● Assigned task: The output is the lines below from the one with "Tamén require desenvolver" through the one with "#### English", both included, printed exactly and with no other line.

-------- Extracted material --------

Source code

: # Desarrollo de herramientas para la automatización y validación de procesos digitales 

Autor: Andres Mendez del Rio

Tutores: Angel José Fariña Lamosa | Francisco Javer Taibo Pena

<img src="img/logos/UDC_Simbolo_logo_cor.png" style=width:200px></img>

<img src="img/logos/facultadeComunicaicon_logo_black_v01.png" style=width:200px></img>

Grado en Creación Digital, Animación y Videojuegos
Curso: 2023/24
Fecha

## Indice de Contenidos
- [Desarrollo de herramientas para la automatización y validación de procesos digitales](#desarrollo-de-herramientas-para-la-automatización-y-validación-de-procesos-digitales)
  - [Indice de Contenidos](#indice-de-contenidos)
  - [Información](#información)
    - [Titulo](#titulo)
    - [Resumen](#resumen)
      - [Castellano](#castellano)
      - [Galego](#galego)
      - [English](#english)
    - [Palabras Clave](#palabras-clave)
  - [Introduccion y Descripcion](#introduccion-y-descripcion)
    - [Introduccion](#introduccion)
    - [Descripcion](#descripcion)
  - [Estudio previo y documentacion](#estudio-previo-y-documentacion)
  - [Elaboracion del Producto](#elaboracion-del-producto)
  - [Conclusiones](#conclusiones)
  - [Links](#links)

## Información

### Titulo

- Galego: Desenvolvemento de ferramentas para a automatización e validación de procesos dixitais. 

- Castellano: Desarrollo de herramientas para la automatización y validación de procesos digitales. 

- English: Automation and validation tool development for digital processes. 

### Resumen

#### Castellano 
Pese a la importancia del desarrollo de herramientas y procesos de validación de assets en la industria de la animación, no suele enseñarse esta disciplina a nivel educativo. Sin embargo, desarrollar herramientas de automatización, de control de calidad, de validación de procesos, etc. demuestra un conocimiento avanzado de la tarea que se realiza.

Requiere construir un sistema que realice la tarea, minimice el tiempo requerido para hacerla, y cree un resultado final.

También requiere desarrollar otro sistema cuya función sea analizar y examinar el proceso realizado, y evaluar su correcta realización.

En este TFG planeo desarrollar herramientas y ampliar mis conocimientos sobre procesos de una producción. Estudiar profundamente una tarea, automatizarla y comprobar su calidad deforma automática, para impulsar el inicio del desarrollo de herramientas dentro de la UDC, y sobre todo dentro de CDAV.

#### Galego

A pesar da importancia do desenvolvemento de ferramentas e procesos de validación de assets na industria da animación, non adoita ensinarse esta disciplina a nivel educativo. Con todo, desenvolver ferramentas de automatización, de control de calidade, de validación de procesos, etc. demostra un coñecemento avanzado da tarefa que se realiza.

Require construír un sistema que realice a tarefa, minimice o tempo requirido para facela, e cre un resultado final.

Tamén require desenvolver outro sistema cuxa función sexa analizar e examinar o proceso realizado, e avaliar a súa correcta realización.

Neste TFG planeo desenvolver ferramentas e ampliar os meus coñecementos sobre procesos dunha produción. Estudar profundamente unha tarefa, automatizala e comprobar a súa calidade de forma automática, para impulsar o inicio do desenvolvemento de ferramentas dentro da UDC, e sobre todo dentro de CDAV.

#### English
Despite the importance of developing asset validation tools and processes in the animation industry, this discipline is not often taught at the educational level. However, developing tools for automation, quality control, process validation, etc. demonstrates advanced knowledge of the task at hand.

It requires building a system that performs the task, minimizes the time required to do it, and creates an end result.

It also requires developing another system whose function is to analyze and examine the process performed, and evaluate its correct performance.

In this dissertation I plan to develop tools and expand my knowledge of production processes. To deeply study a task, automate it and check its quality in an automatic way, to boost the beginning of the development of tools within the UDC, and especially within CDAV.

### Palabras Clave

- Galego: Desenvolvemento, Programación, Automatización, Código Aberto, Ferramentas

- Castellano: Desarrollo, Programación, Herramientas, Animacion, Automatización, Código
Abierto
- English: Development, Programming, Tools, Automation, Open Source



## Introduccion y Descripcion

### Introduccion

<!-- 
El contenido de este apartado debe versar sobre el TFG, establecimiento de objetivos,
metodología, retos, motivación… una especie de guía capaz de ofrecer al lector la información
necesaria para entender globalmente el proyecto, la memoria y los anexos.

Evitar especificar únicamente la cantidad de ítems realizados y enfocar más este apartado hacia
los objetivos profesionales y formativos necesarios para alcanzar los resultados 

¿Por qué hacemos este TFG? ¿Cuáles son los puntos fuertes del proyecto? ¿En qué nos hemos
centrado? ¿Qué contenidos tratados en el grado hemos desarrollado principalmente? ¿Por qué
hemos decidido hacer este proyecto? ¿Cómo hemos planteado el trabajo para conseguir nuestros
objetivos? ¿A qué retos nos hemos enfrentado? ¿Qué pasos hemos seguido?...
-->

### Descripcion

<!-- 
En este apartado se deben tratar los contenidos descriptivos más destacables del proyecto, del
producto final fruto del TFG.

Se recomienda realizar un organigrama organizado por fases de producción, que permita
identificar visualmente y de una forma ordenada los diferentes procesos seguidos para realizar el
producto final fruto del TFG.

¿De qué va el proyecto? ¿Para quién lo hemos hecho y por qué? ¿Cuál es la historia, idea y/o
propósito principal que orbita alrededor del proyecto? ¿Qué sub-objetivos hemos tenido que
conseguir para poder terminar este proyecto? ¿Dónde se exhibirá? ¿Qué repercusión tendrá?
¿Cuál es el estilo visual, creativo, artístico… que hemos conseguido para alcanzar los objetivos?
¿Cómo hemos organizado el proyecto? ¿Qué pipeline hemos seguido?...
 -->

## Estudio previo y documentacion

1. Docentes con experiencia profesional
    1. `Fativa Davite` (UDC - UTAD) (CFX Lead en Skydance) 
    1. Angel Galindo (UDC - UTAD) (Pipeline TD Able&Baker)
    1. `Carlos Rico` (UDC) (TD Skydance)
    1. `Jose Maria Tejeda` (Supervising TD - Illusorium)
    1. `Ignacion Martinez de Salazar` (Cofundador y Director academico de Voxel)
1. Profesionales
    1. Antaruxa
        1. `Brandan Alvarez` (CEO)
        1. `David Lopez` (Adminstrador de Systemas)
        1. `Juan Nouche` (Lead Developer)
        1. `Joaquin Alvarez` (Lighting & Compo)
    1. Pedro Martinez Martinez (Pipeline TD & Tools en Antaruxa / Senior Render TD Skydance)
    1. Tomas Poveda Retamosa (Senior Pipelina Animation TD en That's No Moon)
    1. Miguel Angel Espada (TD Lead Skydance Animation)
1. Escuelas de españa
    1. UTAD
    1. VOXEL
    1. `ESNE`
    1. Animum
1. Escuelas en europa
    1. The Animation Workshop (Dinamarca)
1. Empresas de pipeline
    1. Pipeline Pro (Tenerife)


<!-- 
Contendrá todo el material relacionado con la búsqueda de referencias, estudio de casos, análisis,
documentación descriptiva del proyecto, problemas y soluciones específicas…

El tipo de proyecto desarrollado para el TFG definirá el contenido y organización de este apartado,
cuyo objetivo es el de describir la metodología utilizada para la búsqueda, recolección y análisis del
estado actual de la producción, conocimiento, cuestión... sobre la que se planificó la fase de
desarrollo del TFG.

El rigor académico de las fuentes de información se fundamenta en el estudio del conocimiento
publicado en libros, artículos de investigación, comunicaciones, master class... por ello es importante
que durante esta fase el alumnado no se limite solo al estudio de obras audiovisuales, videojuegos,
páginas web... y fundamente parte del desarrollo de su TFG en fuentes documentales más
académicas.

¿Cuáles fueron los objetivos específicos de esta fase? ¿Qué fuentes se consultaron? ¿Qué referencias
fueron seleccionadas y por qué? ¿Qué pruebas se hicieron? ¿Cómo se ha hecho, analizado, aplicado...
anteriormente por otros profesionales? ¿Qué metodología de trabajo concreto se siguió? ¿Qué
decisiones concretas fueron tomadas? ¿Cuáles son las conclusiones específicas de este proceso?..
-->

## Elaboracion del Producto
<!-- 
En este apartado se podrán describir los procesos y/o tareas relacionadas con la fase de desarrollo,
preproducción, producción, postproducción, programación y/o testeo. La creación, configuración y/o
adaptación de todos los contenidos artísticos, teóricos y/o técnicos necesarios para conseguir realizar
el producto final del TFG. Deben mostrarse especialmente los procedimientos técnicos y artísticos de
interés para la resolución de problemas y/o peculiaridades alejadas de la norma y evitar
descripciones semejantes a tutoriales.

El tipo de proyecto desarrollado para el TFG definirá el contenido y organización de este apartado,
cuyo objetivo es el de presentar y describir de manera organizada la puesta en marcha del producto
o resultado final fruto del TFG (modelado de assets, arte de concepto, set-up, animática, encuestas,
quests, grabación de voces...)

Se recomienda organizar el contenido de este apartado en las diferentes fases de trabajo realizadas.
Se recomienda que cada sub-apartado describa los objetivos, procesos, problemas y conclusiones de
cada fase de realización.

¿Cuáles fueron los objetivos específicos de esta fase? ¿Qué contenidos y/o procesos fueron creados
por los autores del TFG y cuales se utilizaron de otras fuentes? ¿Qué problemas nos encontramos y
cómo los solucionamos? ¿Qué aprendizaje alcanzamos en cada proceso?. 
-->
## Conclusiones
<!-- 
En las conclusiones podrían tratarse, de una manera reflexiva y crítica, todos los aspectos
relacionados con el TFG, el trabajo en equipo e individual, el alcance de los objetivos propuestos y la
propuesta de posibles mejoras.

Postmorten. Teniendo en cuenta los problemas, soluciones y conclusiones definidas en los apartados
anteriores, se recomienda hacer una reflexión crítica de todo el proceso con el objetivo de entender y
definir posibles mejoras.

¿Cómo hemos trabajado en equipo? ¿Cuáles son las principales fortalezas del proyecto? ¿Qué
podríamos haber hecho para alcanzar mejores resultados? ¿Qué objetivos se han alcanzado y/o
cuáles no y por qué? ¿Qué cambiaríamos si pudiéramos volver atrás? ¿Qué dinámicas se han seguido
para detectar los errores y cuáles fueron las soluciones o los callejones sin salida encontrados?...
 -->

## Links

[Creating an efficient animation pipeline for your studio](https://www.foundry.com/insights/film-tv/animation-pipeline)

--------

● Output of the exercise:
Tamén require desenvolver outro sistema cuxa función sexa analizar e examinar o proceso realizado, e avaliar a súa correcta realización.

Neste TFG planeo desenvolver ferramentas e ampliar os meus coñecementos sobre procesos dunha produción. Estudar profundamente unha tarefa, automatizala e comprobar a súa calidade de forma automática, para impulsar o inicio do desenvolvemento de ferramentas dentro da UDC, e sobre todo dentro de CDAV.

#### English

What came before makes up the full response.